最後は食品から離れて「ワンタッチ長傘」です。「大投げ物市」(超特価ということでしょう)で490円でした。


Amazonにて、ビニール傘ではない一番安いジャンプ傘が691円。安くなったものです。

こうやってみると、給料が3倍になっているのに、それほど高くなっていないものもたくさんあるのですね。



■驚くべきは輸入洋酒の破格値

最後は輸入品の価格についてです。漫画「サザエさん」で、カツオが父親の波平を物置に誘い出して閉じ込めるという、個人的に印象的な回があるのですが(思い込みの記憶でなければ)、そのときカツオがエサにしたのは、ウイスキーの「ジョニーウォーカー黒ラベル(通称:ジョニ黒)」でした。なぜ、波平が息子の策にはめられてしまったかというと、Wikipediaによると「1957年当時、ジョニ黒は1万円で売られていた。当時の1万円は大卒初任給の二ヶ月分に相当」という、超超高級酒だったからでした。まさに、昭和の大人にとって憧れの逸品だったのです。

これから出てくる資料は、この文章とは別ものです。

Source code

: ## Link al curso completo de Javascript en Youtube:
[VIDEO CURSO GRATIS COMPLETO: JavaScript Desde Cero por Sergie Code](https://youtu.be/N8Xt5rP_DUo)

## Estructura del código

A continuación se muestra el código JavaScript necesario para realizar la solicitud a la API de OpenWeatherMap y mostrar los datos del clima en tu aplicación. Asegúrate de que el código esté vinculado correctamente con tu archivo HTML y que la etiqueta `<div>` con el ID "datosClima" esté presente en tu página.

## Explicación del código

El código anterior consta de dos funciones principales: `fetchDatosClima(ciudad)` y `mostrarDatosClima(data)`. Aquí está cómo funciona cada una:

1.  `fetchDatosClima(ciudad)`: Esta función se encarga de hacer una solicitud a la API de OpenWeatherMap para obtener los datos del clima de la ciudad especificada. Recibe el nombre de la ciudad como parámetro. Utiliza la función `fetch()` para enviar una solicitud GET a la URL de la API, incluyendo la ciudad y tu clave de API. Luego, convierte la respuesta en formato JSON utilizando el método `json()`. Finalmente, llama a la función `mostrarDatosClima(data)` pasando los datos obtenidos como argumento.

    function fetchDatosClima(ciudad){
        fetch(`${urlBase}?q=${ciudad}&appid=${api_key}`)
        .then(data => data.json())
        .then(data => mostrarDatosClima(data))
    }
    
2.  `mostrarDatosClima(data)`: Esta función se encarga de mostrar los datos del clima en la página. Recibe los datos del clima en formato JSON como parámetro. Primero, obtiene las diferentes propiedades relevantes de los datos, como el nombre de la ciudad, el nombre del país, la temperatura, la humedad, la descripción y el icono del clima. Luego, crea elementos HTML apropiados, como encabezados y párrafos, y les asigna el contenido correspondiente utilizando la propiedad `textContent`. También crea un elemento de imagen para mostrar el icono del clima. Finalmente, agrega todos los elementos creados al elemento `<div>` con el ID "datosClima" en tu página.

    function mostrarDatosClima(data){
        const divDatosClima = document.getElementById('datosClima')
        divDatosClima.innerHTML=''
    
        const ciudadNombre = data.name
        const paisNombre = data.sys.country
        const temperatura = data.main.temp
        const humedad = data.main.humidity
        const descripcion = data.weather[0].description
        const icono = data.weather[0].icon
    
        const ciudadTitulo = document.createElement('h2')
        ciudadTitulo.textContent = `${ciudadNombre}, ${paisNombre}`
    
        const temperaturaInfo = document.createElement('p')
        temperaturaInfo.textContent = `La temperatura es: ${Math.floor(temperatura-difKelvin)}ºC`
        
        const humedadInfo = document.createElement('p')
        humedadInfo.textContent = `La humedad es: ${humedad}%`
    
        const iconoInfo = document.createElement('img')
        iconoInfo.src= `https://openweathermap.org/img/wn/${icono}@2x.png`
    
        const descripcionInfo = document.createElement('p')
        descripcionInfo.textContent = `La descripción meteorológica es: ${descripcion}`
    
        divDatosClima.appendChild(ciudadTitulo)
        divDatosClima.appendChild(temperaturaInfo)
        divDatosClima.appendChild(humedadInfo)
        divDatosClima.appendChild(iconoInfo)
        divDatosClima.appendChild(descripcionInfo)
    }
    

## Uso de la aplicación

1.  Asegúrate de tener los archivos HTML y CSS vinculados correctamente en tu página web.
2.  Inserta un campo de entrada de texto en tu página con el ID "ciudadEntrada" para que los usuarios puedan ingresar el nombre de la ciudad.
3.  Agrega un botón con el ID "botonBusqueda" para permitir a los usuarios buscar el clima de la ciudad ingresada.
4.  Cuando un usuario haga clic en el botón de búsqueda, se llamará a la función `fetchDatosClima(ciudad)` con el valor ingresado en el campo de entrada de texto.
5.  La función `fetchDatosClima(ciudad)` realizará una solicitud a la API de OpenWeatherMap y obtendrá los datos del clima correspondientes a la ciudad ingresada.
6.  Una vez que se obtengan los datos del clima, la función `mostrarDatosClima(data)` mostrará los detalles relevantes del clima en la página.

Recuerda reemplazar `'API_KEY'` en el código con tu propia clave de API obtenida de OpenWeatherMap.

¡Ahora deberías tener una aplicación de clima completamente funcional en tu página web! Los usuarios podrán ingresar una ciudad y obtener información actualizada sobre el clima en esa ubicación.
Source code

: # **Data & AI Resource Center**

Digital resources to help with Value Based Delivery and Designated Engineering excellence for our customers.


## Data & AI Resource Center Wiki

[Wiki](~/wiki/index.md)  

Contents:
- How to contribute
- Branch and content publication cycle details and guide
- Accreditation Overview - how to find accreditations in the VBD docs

上記は1957年(昭和32年)のことで、国家公務員の高卒の初任給が6300円の頃です。同初任給が5万9200円にまで上がった昭和49年にはだいぶ割安感は出てきたでしょうが、昭和40年代も引き続き1万円(現在の価値で3万円ほど?)で売られていたようです。



現在価格は、Amazonだと2200円ほど。手軽に買える価格になっています。そもそも、なぜこんなにも高値だったかというと、主要因のひとつは為替の固定相場制にありました。昭和49年の前年までは固定相場制(昭和49年より変動相場制に)にあり、1ドル=360円(現在は約120円)、イギリスの1ポンド=約1000円(現在は約180円)で固定されていて、日本の景気がいかによくなろうと、その関係は同じだったので、外国製品がやたらに割高(円安状態)になっていたのでした。

さらに、当時の酒税法は焼酎に比べ、ウイスキーなどの洋酒は税率がとても高かったうえ、品質により特級、一級、二級に分類されていて、特級になるほど高税率が課せられていました。もちろん、ジョニ黒は特級だったので、酒税もがっつりと高かったのです。

引き続き、昭和のあれこれについて書いていきたいと思います。